- Coat of arms
- Interactive map of Gmina Latowicz
- Coordinates (Latowicz): 52°1′36″N 21°48′39″E﻿ / ﻿52.02667°N 21.81083°E
- Country: Poland
- Voivodeship: Masovian
- County: Mińsk
- Seat: Latowicz

Area
- • Total: 114.15 km^{2} (44.07 sq mi)

Population (2013)
- • Total: 5,478
- • Density: 47.99/km^{2} (124.3/sq mi)

= Gmina Latowicz =

Gmina Latowicz is a rural gmina (administrative district) in Mińsk County, Masovian Voivodeship, in east-central Poland.
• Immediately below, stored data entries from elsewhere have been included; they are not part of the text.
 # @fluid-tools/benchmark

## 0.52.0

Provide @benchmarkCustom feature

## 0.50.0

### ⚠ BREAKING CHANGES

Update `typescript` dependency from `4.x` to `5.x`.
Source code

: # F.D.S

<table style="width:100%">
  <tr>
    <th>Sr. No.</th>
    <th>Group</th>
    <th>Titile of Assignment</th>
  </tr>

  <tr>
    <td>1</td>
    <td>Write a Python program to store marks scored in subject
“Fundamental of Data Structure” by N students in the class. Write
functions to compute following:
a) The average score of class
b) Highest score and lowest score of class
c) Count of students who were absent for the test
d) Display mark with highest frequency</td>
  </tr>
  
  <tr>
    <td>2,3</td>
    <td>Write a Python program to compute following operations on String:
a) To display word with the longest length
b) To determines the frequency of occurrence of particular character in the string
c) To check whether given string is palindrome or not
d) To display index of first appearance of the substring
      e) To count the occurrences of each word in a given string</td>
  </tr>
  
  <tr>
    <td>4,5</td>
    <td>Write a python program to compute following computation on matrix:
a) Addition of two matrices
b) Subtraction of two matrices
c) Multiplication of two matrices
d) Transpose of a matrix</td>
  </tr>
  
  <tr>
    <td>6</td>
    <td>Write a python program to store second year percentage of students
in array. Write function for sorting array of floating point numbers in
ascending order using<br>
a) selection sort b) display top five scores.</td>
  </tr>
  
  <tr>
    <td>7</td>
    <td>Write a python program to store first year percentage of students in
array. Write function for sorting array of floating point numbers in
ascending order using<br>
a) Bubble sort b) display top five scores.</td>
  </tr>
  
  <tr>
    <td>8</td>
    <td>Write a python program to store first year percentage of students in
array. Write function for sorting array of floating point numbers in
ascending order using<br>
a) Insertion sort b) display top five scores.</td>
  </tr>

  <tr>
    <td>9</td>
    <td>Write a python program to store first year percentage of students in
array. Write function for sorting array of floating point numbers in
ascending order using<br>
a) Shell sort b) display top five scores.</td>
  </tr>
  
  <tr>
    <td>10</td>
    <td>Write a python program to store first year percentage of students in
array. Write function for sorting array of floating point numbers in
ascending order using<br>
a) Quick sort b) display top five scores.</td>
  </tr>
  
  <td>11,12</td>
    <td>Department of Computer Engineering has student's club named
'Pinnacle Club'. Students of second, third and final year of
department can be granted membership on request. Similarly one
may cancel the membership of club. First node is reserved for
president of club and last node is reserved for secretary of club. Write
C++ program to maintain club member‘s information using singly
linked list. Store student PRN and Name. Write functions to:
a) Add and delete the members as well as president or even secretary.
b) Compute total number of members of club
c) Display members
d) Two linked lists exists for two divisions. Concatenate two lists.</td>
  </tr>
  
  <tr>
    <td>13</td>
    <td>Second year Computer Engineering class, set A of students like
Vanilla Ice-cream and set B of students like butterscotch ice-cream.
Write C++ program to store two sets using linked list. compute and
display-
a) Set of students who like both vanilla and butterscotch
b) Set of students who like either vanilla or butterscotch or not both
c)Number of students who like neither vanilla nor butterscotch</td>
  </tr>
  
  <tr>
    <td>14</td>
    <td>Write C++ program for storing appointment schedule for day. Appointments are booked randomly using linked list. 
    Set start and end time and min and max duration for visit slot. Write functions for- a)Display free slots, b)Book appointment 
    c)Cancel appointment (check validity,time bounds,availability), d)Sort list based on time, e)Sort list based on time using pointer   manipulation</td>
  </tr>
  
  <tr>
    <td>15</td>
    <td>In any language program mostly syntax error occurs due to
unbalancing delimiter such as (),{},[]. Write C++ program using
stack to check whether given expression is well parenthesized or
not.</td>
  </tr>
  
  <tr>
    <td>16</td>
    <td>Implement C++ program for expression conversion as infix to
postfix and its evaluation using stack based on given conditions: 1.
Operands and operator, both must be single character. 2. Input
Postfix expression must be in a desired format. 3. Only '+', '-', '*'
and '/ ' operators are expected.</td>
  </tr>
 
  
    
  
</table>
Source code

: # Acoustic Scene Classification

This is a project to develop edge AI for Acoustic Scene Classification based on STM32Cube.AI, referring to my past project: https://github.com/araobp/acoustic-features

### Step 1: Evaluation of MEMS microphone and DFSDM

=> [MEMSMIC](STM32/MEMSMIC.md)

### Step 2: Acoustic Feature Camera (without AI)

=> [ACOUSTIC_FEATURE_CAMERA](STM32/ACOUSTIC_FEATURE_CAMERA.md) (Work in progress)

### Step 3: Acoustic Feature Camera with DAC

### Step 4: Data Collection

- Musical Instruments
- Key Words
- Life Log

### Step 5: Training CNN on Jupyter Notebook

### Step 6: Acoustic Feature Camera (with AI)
Its seat is the village of Latowicz, which lies approximately 25 km south-east of Mińsk Mazowiecki and 60 km east of Warsaw.

The gmina covers an area of 114.15 km2, and as of 2006 its total population is 5,559 (5,478 in 2013).

==Villages==
Gmina Latowicz contains the villages and settlements of Borówek, Budy Wielgoleskie, Budziska, Chyżyny, Dąbrówka, Dębe Małe, Generałowo, Gołełąki, Kamionka, Latowicz, Oleksianka, Redzyńskie, Stawek, Strachomin, Transbór, Waliska, Wężyczyn and Wielgolas.

==Neighbouring gminas==
Gmina Latowicz is bordered by the gminas of Borowie, Cegłów, Mrozy, Parysów, Siennica and Wodynie.